- Film poster
- Directed by: Quentin Lee
- Written by: Koji Steven Sakai
- Produced by: Koji Steven Sakai Quentin Lee Stanley Yung Executive producers: Tien Lee Sam Kwok Brian Yang
- Starring: Karin Anna Cheung Wilson Cruz Archie Kao Lynn Chen James Shigeta Cathy Shim Chris Zylka Randall Park Rane Jameson
- Cinematography: Quyen Tran
- Edited by: Aldo Velasco
- Music by: Steven Pranoto
- Production companies: Margin Films 408 Films
- Release date: October 2009 (São Paulo International Film Festival);
- Running time: 86 minutes
- Country: United States
- Language: English

= The People I've Slept With =

2009 film by Quentin Lee

The People I've Slept With is a 2009 American sex comedy film directed by Quentin Lee.

==Plot==
Angela Yang (Karin Anna Cheung) is a young woman who enjoys sex and has had a number of partners. As mementos, she photographs her lovers and gives each of them a nickname.

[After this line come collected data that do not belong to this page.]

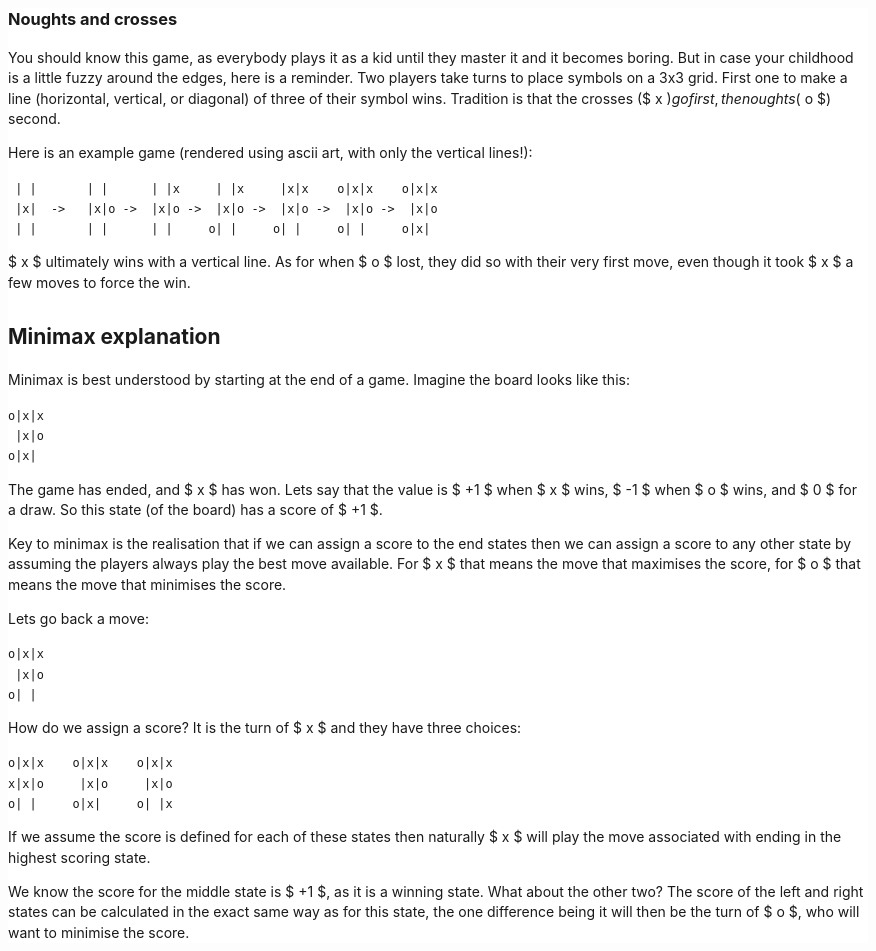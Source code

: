 ### Noughts and crosses

You should know this game, as everybody plays it as a kid until they master it and it becomes boring. But in case your childhood is a little fuzzy around the edges, here is a reminder. Two players take turns to place symbols on a 3x3 grid. First one to make a line (horizontal, vertical, or diagonal) of three of their symbol wins. Tradition is that the crosses ($ x $) go first, the noughts ($ o $) second.

Here is an example game (rendered using ascii art, with only the vertical lines!):

```
 | |       | |      | |x     | |x     |x|x    o|x|x    o|x|x
 |x|  ->   |x|o ->  |x|o ->  |x|o ->  |x|o ->  |x|o ->  |x|o
 | |       | |      | |     o| |     o| |     o| |     o|x|
```

$ x $ ultimately wins with a vertical line. As for when $ o $ lost, they did so with their very first move, even though it took $ x $ a few moves to force the win.

## Minimax explanation


Minimax is best understood by starting at the end of a game. Imagine the board looks like this:

```
o|x|x
 |x|o
o|x|
```

The game has ended, and $ x $ has won. Lets say that the value is $ +1 $ when $ x $ wins, $ -1 $ when $ o $ wins, and $ 0 $ for a draw. So this state (of the board) has a score of $ +1 $.

Key to minimax is the realisation that if we can assign a score to the end states then we can assign a score to any other state by assuming the players always play the best move available. For $ x $ that means the move that maximises the score, for $ o $ that means the move that minimises the score.

Lets go back a move:
```
o|x|x
 |x|o
o| |
```
How do we assign a score? It is the turn of $ x $ and they have three choices:
```
o|x|x    o|x|x    o|x|x
x|x|o     |x|o     |x|o
o| |     o|x|     o| |x
```
If we assume the score is defined for each of these states then naturally $ x $ will play the move associated with ending in the highest scoring state.

We know the score for the middle state is $ +1 $, as it is a winning state. What about the other two?
The score of the left and right states can be calculated in the exact same way as for this state, the one difference being it will then be the turn of $ o $, who will want to minimise the score.
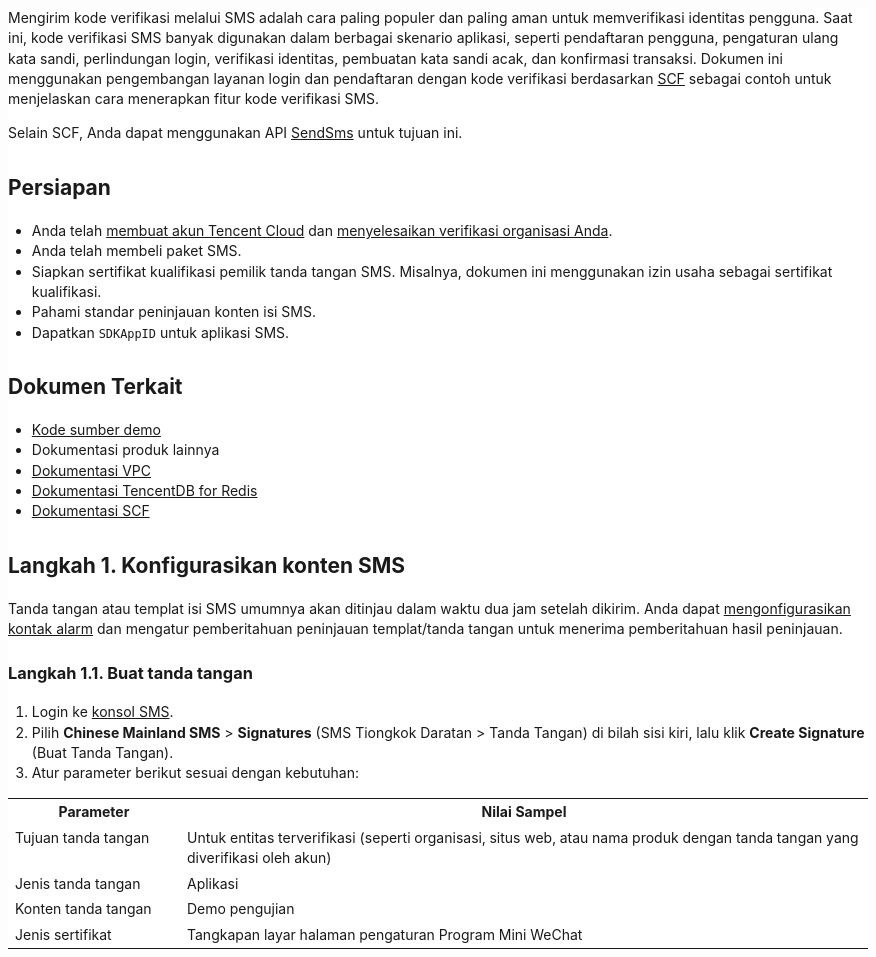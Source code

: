 Mengirim kode verifikasi melalui SMS adalah cara paling populer dan paling aman untuk memverifikasi identitas pengguna. Saat ini, kode verifikasi SMS banyak digunakan dalam berbagai skenario aplikasi, seperti pendaftaran pengguna, pengaturan ulang kata sandi, perlindungan login, verifikasi identitas, pembuatan kata sandi acak, dan konfirmasi transaksi.
Dokumen ini menggunakan pengembangan layanan login dan pendaftaran dengan kode verifikasi berdasarkan [SCF](https://Intl.cloud.tencent.com/document/product/583) sebagai contoh untuk menjelaskan cara menerapkan fitur kode verifikasi SMS.

Selain SCF, Anda dapat menggunakan API [SendSms](https://intl.cloud.tencent.com/document/product/382/34859) untuk tujuan ini.

## Persiapan
- Anda telah [membuat akun Tencent Cloud](https://intl.cloud.tencent.com/document/product/378/17985) dan [menyelesaikan verifikasi organisasi Anda](https://intl.cloud.tencent.com/document/product/378/10496).
- Anda telah membeli paket SMS.
- Siapkan sertifikat kualifikasi pemilik tanda tangan SMS.
 Misalnya, dokumen ini menggunakan izin usaha sebagai sertifikat kualifikasi.
- Pahami standar peninjauan konten isi SMS.
- Dapatkan `SDKAppID` untuk aplikasi SMS.

## Dokumen Terkait
- [Kode sumber demo](https://github.com/tencentyun/scf-demo-repo/tree/master/Nodejs8.9-SmsVerificationCode)
- Dokumentasi produk lainnya
 - [Dokumentasi VPC](https://intl.cloud.tencent.com/document/product/215)
 - [Dokumentasi TencentDB for Redis](https://intl.cloud.tencent.com/document/product/239/3205)
 - [Dokumentasi SCF](https://intl.cloud.tencent.com/zh/document/product/583)

## Langkah 1. Konfigurasikan konten SMS[](id:Step1)
Tanda tangan atau templat isi SMS umumnya akan ditinjau dalam waktu dua jam setelah dikirim. Anda dapat [mengonfigurasikan kontak alarm](https://intl.cloud.tencent.com/document/product/382/35470) dan mengatur pemberitahuan peninjauan templat/tanda tangan untuk menerima pemberitahuan hasil peninjauan.

### Langkah 1.1. Buat tanda tangan[](id:Step1_1)

1. Login ke [konsol SMS](https://console.cloud.tencent.com/smsv2).
2. Pilih **Chinese Mainland SMS** > **Signatures** (SMS Tiongkok Daratan > Tanda Tangan) di bilah sisi kiri, lalu klik **Create Signature** (Buat Tanda Tangan).
3. Atur parameter berikut sesuai dengan kebutuhan:
 <table>
     <tr>
         <th width="20%">Parameter</th>  
         <th>Nilai Sampel</th>  
     </tr>
	 <tr>      
       <td>Tujuan tanda tangan</td>   
	     <td>Untuk entitas terverifikasi (seperti organisasi, situs web, atau nama produk dengan tanda tangan yang diverifikasi oleh akun)</td>   
     </tr> 
	 <tr>      
       <td>Jenis tanda tangan</td>   
	     <td>Aplikasi</td>   
     </tr> 
	 <tr>      
       <td>Konten tanda tangan</td>   
	     <td>Demo pengujian</td>   
     </tr> 
	 <tr>      
       <td>Jenis sertifikat</td>   
	     <td>Tangkapan layar halaman pengaturan Program Mini WeChat</td>   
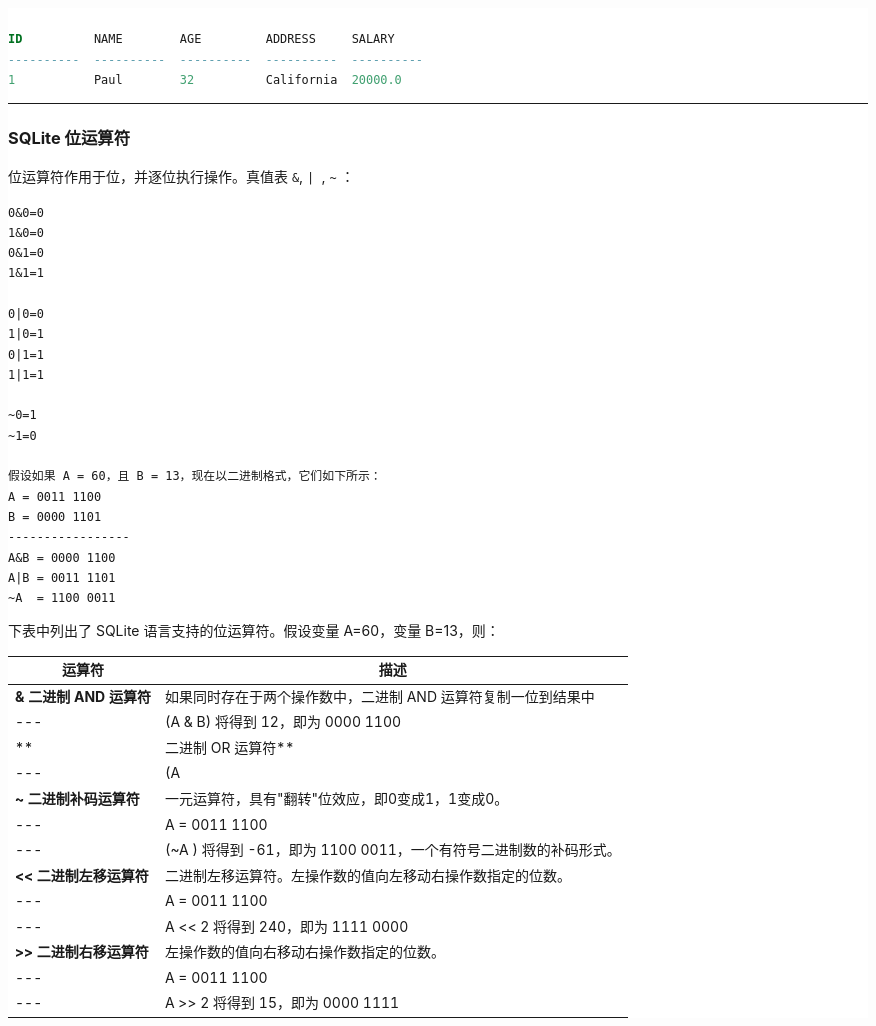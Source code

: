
 ```sql

ID          NAME        AGE         ADDRESS     SALARY
----------  ----------  ----------  ----------  ----------
1           Paul        32          California  20000.0
```

---

### SQLite 位运算符

位运算符作用于位，并逐位执行操作。真值表 `&`, `| `, `~` ：

```
0&0=0
1&0=0
0&1=0
1&1=1

0|0=0
1|0=1
0|1=1
1|1=1

~0=1
~1=0

假设如果 A = 60，且 B = 13，现在以二进制格式，它们如下所示：
A = 0011 1100
B = 0000 1101
-----------------
A&B = 0000 1100
A|B = 0011 1101
~A  = 1100 0011
```

下表中列出了 SQLite 语言支持的位运算符。假设变量 A=60，变量 B=13，则：

运算符	| 描述
---|---
**& 二进制 AND 运算符**	| 如果同时存在于两个操作数中，二进制 AND 运算符复制一位到结果中
---| (A & B) 将得到 12，即为 0000 1100
**| 二进制 OR 运算符**	| 如果存在于任一操作数中，二进制 OR 运算符复制一位到结果中
---| (A | B) 将得到 61，即为 0011 1101
**~ 二进制补码运算符** |	一元运算符，具有"翻转"位效应，即0变成1，1变成0。
---| A = 0011 1100
---| (~A ) 将得到 -61，即为 1100 0011，一个有符号二进制数的补码形式。
**<< 二进制左移运算符** |	二进制左移运算符。左操作数的值向左移动右操作数指定的位数。|
---| A = 0011 1100
---| A << 2 将得到 240，即为 1111 0000
**>> 二进制右移运算符** |	左操作数的值向右移动右操作数指定的位数。
---| A = 0011 1100
---| A >> 2 将得到 15，即为 0000 1111
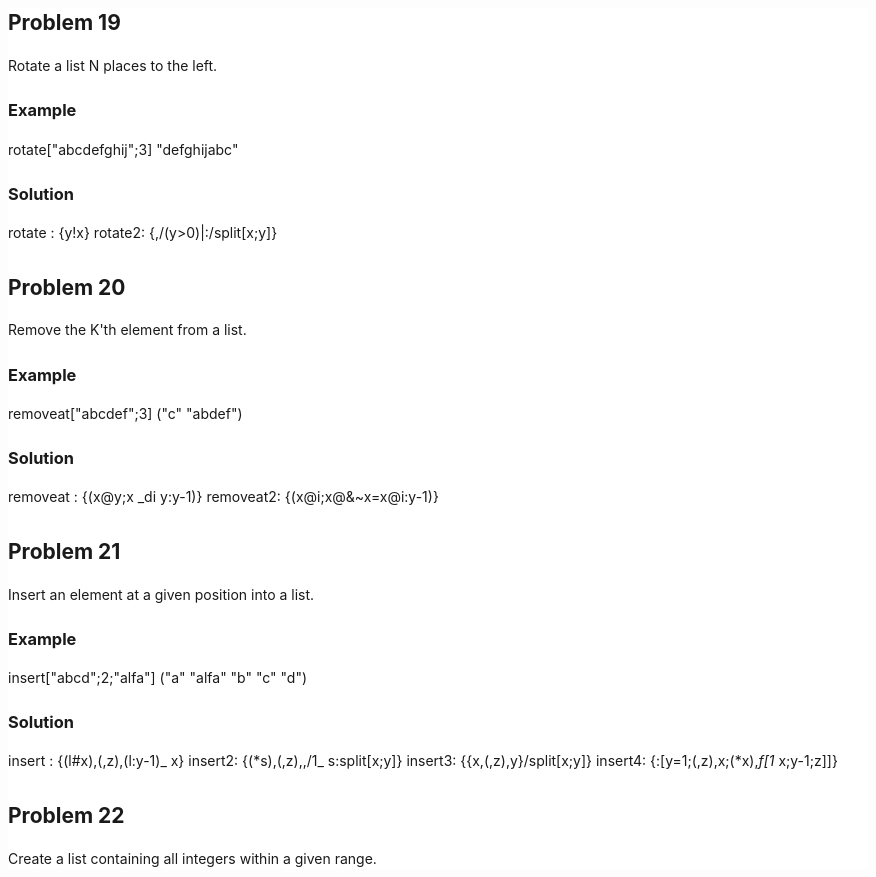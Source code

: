 ## Problem 19
Rotate a list N places to the left.

### Example
 
  rotate["abcdefghij";3]
"defghijabc"
 

### Solution
 
rotate : {y!x}
rotate2: {,/(y>0)|:/split[x;y]}
 

## Problem 20
Remove the K'th element from a list.

### Example
 
  removeat["abcdef";3]
("c"
 "abdef")
 

### Solution
 
removeat : {(x@y;x _di y:y-1)}
removeat2: {(x@i;x@&~x=x@i:y-1)}
 

## Problem 21
Insert an element at a given position into a list.

### Example
 
  insert["abcd";2;"alfa"]
("a"
 "alfa"
 "b"
 "c"
 "d")
 

### Solution
 
insert : {(l#x),(,z),(l:y-1)_ x}
insert2: {(*s),(,z),,/1_ s:split[x;y]}
insert3: {{x,(,z),y}/split[x;y]}
insert4: {:[y=1;(,z),x;(*x),_f[1_ x;y-1;z]]}
 

## Problem 22
Create a list containing all integers within a given range.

When she finds out she's pregnant, she decides to keep the baby. She then sets out to locate the five men who might be the father and decide if she can have a more permanent relationship with any of them.

==Cast==
- Karin Anna Cheung as Angela
- Wilson Cruz as Gabriel
- Archie Kao as Jefferson
- Lynn Chen as Juliet
- James Shigeta as Charles Yang
- Rane Jameson as Lawrence
- Randall Park as Carlton Kim
- Stacie Leah Rippy as Becky
- Danny Vasquez as Ron Guzman
- Chris Zylka as Alex Flynn
- Rylan Williams as Preston
- Dana Lee as Mr. Lee
- Elizabeth Sung as Mrs. Lee
- Cathy Shim as Nikki
- Perry Smith as Mrs. Robinson

==Reception==
===Critical response===
Review aggregator Rotten Tomatoes gives the film a rating of 27% based on 11 reviews, with an average rating of 5.5/10. Film critic Frank Scheck of the Associated Press wrote in his review for The Hollywood Reporter: "Largely devoid of the sex-farce style comic wit to which it aspires, the film is palatable largely because of the charm of lead actress Cheung, who manages to make her character appealing even while she's behaving in a manner that would embarrass the horny male teens in the American Pie movies."

===Release===
The People I've Slept With was released in October 2009 at the São Paulo International Film Festival. The film was released on DVD on March 22, 2011, by Maya Films.